To: JGoren who wrote (1168)8/30/1999 8:42:00 AM
From: brian h  Read Replies (1) | Respond to of 13582
 
JGoren and all,

Good to read this press release after coming back from my trip to east coast.

Monday August 30, 7:30 am Eastern Time

Company Press Release

SOURCE: QUALCOMM Incorporated

QUALCOMM Wins Judgment in Motorola Design Patent Case And Files New Claims for Infringement Against Motorola

SAN DIEGO, Aug. 30 /PRNewswire/ -- QUALCOMM Incorporated (Nasdaq: QCOM - news) today announced a significant victory in its ongoing litigation against Motorola. The United States District Court in San Diego granted QUALCOMM's motions for summary judgment that QUALCOMM's Q(TM) phone does not infringe two Motorola patents on the appearance of Motorola's StarTAC® phone. Judge Napoleon Jones ruled that the Q phone does not infringe because it does not have the appearance features that differentiate the Motorola patents, numbers D359,734 and D369,598, from designs that predate the patents. The rulings, entered under seal on August 6, 1999 became public on August 25, 1999.

''The Court's decision confirms that the Q phone is an original design and, as we have contended since the outset of this litigation, establishes that Motorola does not own the exclusive rights to the clamshell form for wireless phones,'' said Dr. Paul E. Jacobs, president of QUALCOMM' Consumer Products. ''We are gratified by this latest vindication of QUALCOMM's right to compete in the CDMA marketplace with an innovative clamshell phone such as the Q phone.''

On July 20, 1999, QUALCOMM filed a new lawsuit in San Diego against Motorola seeking a judicial determination that QUALCOMM has the right to terminate all licenses granted to Motorola under the 1990 agreement, while retaining all licenses granted by Motorola. The complaint explains that Motorola breached the 1990 agreement by pursuing a lawsuit against QUALCOMM for infringement of patents that are in fact licensed to QUALCOMM and additionally by failing to grant certain sublicenses to QUALCOMM in accordance with the terms of the agreement.

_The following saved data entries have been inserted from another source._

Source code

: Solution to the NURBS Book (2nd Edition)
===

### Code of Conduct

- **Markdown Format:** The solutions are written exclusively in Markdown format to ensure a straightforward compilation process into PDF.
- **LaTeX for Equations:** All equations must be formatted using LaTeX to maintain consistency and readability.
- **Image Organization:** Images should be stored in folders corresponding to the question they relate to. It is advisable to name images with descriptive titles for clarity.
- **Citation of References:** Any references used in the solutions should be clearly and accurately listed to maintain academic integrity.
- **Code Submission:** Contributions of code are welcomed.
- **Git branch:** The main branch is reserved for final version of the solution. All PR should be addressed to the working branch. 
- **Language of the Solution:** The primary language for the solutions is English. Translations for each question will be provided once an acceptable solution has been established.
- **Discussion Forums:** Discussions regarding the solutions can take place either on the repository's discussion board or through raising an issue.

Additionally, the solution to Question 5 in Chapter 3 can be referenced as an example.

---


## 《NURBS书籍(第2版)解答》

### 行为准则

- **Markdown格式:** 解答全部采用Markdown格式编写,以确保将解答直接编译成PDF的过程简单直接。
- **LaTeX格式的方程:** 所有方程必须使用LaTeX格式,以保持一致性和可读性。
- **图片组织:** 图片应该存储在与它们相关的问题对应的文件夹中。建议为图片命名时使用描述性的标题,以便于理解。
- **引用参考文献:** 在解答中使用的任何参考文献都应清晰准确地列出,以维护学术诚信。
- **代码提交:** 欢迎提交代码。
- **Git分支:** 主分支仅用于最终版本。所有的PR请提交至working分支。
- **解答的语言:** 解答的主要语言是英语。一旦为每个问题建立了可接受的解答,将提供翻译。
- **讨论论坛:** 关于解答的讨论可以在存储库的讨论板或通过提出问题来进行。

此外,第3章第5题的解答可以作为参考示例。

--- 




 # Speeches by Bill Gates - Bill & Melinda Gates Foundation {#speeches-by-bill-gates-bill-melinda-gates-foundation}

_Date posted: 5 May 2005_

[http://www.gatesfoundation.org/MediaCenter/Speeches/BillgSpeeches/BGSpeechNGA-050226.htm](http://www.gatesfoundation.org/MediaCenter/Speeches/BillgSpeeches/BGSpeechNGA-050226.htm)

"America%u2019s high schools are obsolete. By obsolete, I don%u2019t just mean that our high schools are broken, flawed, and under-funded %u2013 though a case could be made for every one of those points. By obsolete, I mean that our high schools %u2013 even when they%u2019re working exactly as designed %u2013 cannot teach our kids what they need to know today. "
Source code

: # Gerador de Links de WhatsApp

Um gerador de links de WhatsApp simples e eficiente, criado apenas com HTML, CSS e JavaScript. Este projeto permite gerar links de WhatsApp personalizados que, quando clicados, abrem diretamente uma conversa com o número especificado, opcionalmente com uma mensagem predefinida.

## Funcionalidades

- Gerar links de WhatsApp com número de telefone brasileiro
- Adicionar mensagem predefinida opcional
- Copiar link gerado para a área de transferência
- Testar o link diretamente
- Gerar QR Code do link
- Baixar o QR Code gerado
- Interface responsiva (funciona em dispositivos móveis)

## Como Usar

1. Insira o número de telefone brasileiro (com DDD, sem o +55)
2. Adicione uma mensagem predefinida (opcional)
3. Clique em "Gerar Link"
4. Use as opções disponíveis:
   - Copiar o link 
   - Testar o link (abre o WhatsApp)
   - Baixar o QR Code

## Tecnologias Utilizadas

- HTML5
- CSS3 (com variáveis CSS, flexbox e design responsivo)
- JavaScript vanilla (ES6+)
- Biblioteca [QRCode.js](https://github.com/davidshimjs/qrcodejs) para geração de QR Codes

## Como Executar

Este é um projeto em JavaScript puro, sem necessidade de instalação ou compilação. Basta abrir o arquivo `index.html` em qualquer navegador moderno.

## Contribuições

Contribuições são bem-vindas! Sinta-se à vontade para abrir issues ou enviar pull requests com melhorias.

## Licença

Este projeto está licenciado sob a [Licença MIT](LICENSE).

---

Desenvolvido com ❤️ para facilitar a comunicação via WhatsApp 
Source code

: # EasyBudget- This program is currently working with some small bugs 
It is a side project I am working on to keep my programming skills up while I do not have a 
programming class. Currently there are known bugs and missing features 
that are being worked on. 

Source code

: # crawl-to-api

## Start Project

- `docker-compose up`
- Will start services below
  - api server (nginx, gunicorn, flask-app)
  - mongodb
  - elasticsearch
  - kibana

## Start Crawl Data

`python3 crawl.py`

QUALCOMM also announced today that it expanded the new case to include claims for patent infringement by Motorola's Code Division Multiple Access (CDMA) phones, including the StarTAC and other models. QUALCOMM's amended complaint, filed on August 5, 1999, states that Motorola's phones infringe three QUALCOMM patents not licensed under the 1990 agreement because they were applied for after the invention period covered by the agreement. QUALCOMM seeks damages and an injunction against Motorola's continued infringement.

Brian H.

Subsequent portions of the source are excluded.